Une critique sommaire de la numérosphère ralliera sans peine tous ceux que la fracture numérique inquiète, et qui n’ont pas pris le tournant. Le livre et les conférences de FJ, par conséquent, rencontreront de ce côté du public une approbation facile – mais que je ne soutiendrai pas. Je ne prendrai qu’un exemple, la difficulté aujourd’hui d’éditer un livre : je m’efforce depuis plus de douze ans de contourner cet obstacle bien réel par le recours à ce blog, qui n’est pas je l’espère tout-à-fait vide d’esprit, et qui constitue à mon avis une bonne réponse au déclin ou aux embarras de la graphosphère. Sur mon blog je redeviens libre d’éditer, je choisis au gré des circonstances les thèmes de mes billets, je pouvais même (avant que La Croix ne me l’interdise pour cause de droits) assez plaisamment les illustrer… Et surtout le lecteur peut à tout moment y intervenir, une certaine interactivité (moins évidente dans le cas du livre) semble permise. En bref, l’écriture numérique et les pages-écrans, bien différentes en effet des pages-papier, ne précipitent pas la fin de la culture, au contraire !
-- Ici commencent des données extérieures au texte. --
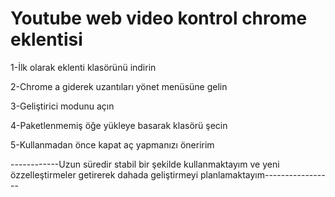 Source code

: # Youtube web video kontrol chrome eklentisi

1-İlk olarak eklenti klasörünü indirin

2-Chrome a giderek uzantıları yönet menüsüne gelin

3-Geliştirici modunu açın

4-Paketlenmemiş öğe yükleye basarak klasörü şecin

5-Kullanmadan önce kapat aç yapmanızı öneririm

------------Uzun süredir stabil bir şekilde kullanmaktayım ve yeni özzelleştirmeler getirerek dahada geliştirmeyi planlamaktayım-----------------

                
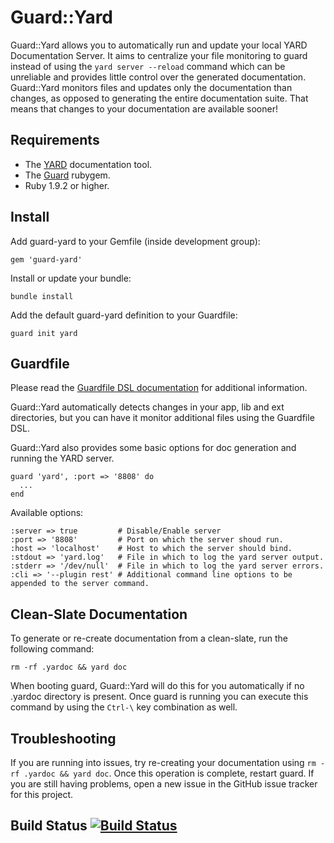 # Guard::Yard

Guard::Yard allows you to automatically run and update your local YARD Documentation Server. It aims to centralize your file monitoring to guard instead of using the `yard server --reload` command which can be unreliable and provides little control over the generated documentation. Guard::Yard monitors files and updates only the documentation than changes, as opposed to generating the entire documentation suite. That means that changes to your documentation are available sooner!

## Requirements

* The [YARD](http://yardoc.org) documentation tool.
* The [Guard](https://github.com/guard/guard) rubygem.
* Ruby 1.9.2 or higher.

## Install

Add guard-yard to your Gemfile (inside development group):

    gem 'guard-yard'

Install or update your bundle:

    bundle install

Add the default guard-yard definition to your Guardfile:

    guard init yard

## Guardfile

Please read the [Guardfile DSL documentation](https://github.com/guard/guard#readme) for additional information.

Guard::Yard automatically detects changes in your app, lib and ext directories, but you can have it monitor additional files using the Guardfile DSL.

Guard::Yard also provides some basic options for doc generation and running the YARD server.

    guard 'yard', :port => '8808' do
      ...
    end

Available options:

    :server => true         # Disable/Enable server
    :port => '8808'         # Port on which the server shoud run.
    :host => 'localhost'    # Host to which the server should bind.
    :stdout => 'yard.log'   # File in which to log the yard server output.
    :stderr => '/dev/null'  # File in which to log the yard server errors.
    :cli => '--plugin rest' # Additional command line options to be appended to the server command.

## Clean-Slate Documentation

To generate or re-create documentation from a clean-slate, run the following command:

    rm -rf .yardoc && yard doc

When booting guard, Guard::Yard will do this for you automatically if no .yardoc directory is present. Once guard is running you can execute this command by using the `Ctrl-\` key combination as well.


## Troubleshooting

If you are running into issues, try re-creating your documentation using `rm -rf .yardoc && yard doc`. Once this operation is complete, restart guard. If you are still having problems, open a new issue in the GitHub issue tracker for this project.

## Build Status [![Build Status](https://secure.travis-ci.org/panthomakos/guard-yard.png?branch=master)](http://travis-ci.org/panthomakos/guard-yard)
Cette relève (du papier par le tournant numérique) continue de faire l’objet de trop d’études pour que je m’y attarde ici ; mais il y a de l’esprit du côté des NTIC (Nouvelles Technologies de l’Information et de la Communication) et je ne voudrais pas avec Finkielkraut, assez souvent Debray et aujourd’hui Jullien aggraver cette déploration.